New Bill Would Eliminate Sexual Harassment from Mandatory Arbitration Agreements
A bipartisan group of federal legislators introduced a new bill in Congress in early December that would prevent businesses from enforcing mandatory arbitration agreements in instances where employees allege workplace sexual harassment or gender bias. Proponents of the bill argue that mandatory arbitration clauses shield harassers and perpetuates the continuation of hostile work environments due to the private nature of arbitration. Employers often prefer arbitration not only because of the private nature of the resolution, but also because it is generally a quicker and less expensive process.
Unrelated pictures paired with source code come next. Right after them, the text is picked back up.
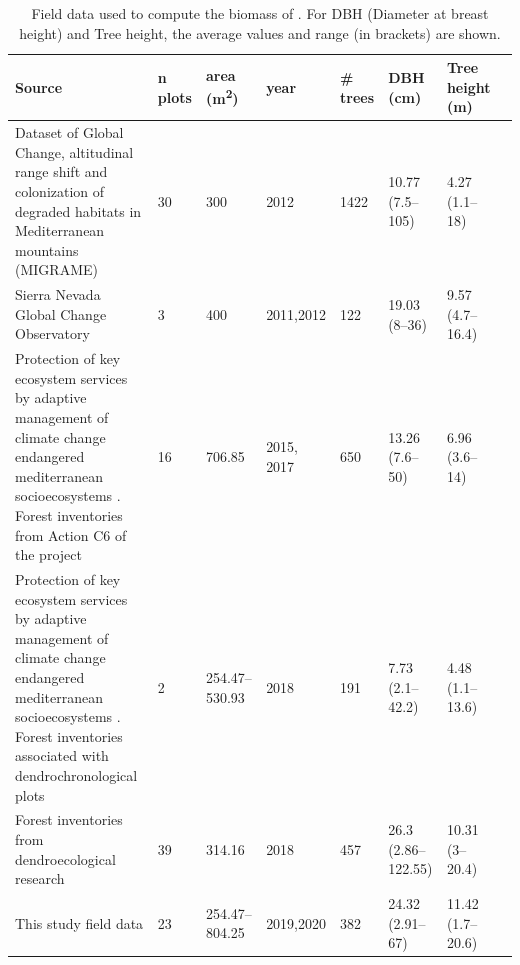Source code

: \begin{table} 
\caption{Field data used to compute the biomass of \Qp. For DBH (Diameter at breast height) and Tree height, the average values and range (in brackets) are shown.}\label{tab:carbon:inventories}
\begin{adjustbox}{width=\linewidth}
	\begin{threeparttable}
		\begin{tabular}{p{10cm}lllllll}
		\toprule[0.5pt]
		\textbf{Source} & \textbf{n plots} & \textbf{area (m\textsuperscript{2})} & \textbf{year} & \textbf{\# trees} & \textbf{DBH (cm)} & \textbf{Tree height (m)} \\ \toprule 
		Dataset of Global Change, altitudinal range shift and colonization of degraded habitats in Mediterranean mountains (MIGRAME) \autocite{PerezLuqueetal2015DatasetMIGRAME} & 30 & 300 & 2012 & 1422 & 10.77 (7.5--105) & 4.27 (1.1--18) \\ \midrule
		Sierra Nevada Global Change Observatory \autocites{Aspizuaetal2014EvaluacionGestion,Zamoraetal2017GlobalChange} & 3 & 400 & 2011,2012 & 122 & 19.03 (8--36) & 9.57 (4.7--16.4) \\ \midrule
		Protection of key ecosystem services by adaptive management of climate change endangered mediterranean socioecosystems \autocite{BareaAzconetal2017LIFEADAPTAMED}. Forest inventories from Action C6 of the project & 16 & 706.85 & 2015, 2017 & 650 & 13.26 (7.6--50) & 6.96 (3.6--14) \\ \midrule
		Protection of key ecosystem services by adaptive management of climate change endangered mediterranean socioecosystems \autocite{BareaAzconetal2017LIFEADAPTAMED}. Forest inventories associated with dendrochronological plots & 2 & 254.47--530.93 & 2018 & 191 & 7.73 (2.1--42.2) & 4.48 (1.1--13.6) \\ \midrule
		Forest inventories from dendroecological research \autocite[see chapter \ref{sec:dendro};][]{PerezLuqueetal2020LanduseLegacies} & 39 & 314.16 & 2018 & 457 & 26.3 (2.86--122.55) & 10.31 (3--20.4) \\ \midrule
		This study field data & 23 & 254.47--804.25 & 2019,2020 & 382 & 24.32 (2.91--67) & 11.42 (1.7--20.6) \\ \bottomrule
		\end{tabular}
	\end{threeparttable}
\end{adjustbox}
\end{table}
Named the “Ending Forced Arbitration of Sexual Harassment Act of 2017”, the new bill is believed to have a better chance of becoming law than past attempts to restrict arbitration agreements given the timing of the dozens of sexual harassment stories in the news. The legislation, which would amend the generally pro-arbitration Federal Arbitration Act, would make pre-dispute arbitration agreements unenforceable in any sex discrimination case dispute under Title VII or that could have been brought under Title VII. However, the legislation as currently drafted may apply to all sex discrimination disputes, which would include pay equity disputes, generic sex discrimination disputes, pregnancy discrimination and accommodation disputes and, in some places, disputes based on LGBT discrimination. It would leave other employment disputes still arbitration-eligible.
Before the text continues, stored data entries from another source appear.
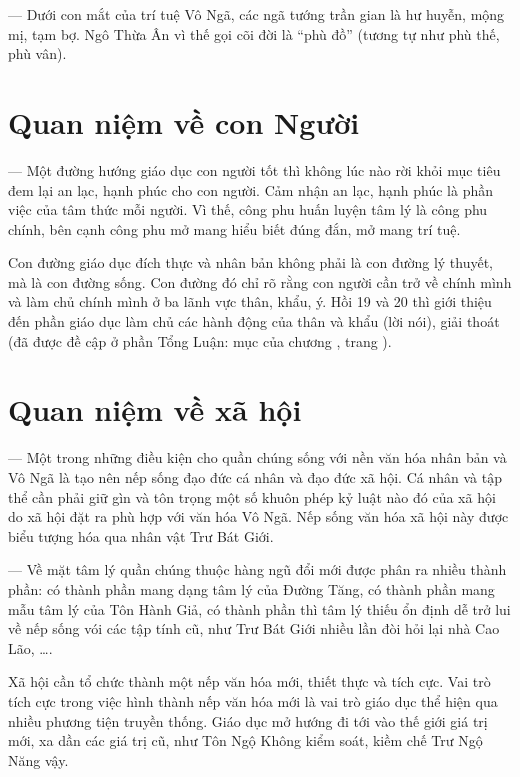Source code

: — Dưới con mắt của trí tuệ Vô Ngã, các ngã tướng trần gian là hư huyễn, mộng mị, tạm bợ. Ngô Thừa Ân vì thế gọi cõi đời là ``phù đồ'' (tương tự như phù thế, phù vân).

\section{Quan niệm về con Người} %
\label{sec:18_19_con_nguoi}

— Một đường hướng giáo dục con người tốt thì không lúc nào rời khỏi mục tiêu đem lại an lạc, hạnh phúc cho con người. Cảm nhận an lạc, hạnh phúc là phần việc của tâm thức mỗi người. Vì thế, công phu huấn luyện tâm lý là công phu chính, bên cạnh công phu mở mang hiểu biết đúng đắn, mở mang trí tuệ.

Con đường giáo dục đích thực và nhân bản không phải là con đường lý thuyết, mà là con đường sống. Con đường đó chỉ rõ rằng con người cần trở về chính mình và làm chủ chính mình ở ba lãnh vực thân, khẩu, ý. Hồi 19 và 20 thì giới thiệu đến phần giáo dục làm chủ các hành động của thân và khẩu (lời nói), giải thoát (đã được đề cập ở phần Tổng Luận: mục  của chương , trang \pageref{sec:qua_cac_nhan_vat_chinh}).

\section{Quan niệm về xã hội} %
\label{sec:18_19_xa_hoi}

— Một trong những điều kiện cho quần chúng sống với nền văn hóa nhân bản và Vô Ngã là tạo nên nếp sống đạo đức cá nhân và đạo đức xã hội. Cá nhân và tập thể cần phải giữ gìn và tôn trọng một số khuôn phép kỷ luật nào đó của xã hội do xã hội đặt ra phù hợp với văn hóa Vô Ngã. Nếp sống văn hóa xã hội này được biểu tượng hóa qua nhân vật Trư Bát Giới.

— Về mặt tâm lý quần chúng thuộc hàng ngũ đổi mới được phân ra nhiều thành phần: có thành phần mang dạng tâm lý của Đường Tăng, có thành phần mang mẫu tâm lý của Tôn Hành Giả, có thành phần thì tâm lý thiếu ổn định dễ trở lui về nếp sống vói các tập tính cũ, như Trư Bát Giới nhiều lần đòi hỏi lại nhà Cao Lão, \ldots.

Xã hội cần tổ chức thành một nếp văn hóa mới, thiết thực và tích cực. Vai trò tích cực trong việc hình thành nếp văn hóa mới là vai trò giáo dục thể hiện qua nhiều phương tiện truyền thống. Giáo dục mở hướng đi tới vào thế giới giá trị mới, xa dần các giá trị cũ, như Tôn Ngộ Không kiểm soát, kiềm chế Trư Ngộ Năng vậy.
Employers often have new employees sign agreements to arbitrate any disputes that may arise during the course of the new employee’s relationship with the employer, and generally courts have enforced such agreements if they allow employees to exercise their legal rights and aren’t too one-sided in favor of the employer. The Ending Forced Arbitration of Sexual Harassment Act, which is currently in committee in Congress, would invalidate those agreements as they relate to sexual discrimination claims. If the legislation were to pass (it likely has a fairly long road ahead of it before it could be voted on by both houses of Congress), employers may have to alter the arbitration provisions contained in their employment contracts, depending on how broadly or narrowly the language of the bill is drafted. Martin Pringle’s employment attorneys will be tracking the bill as it works its way through the legislative process.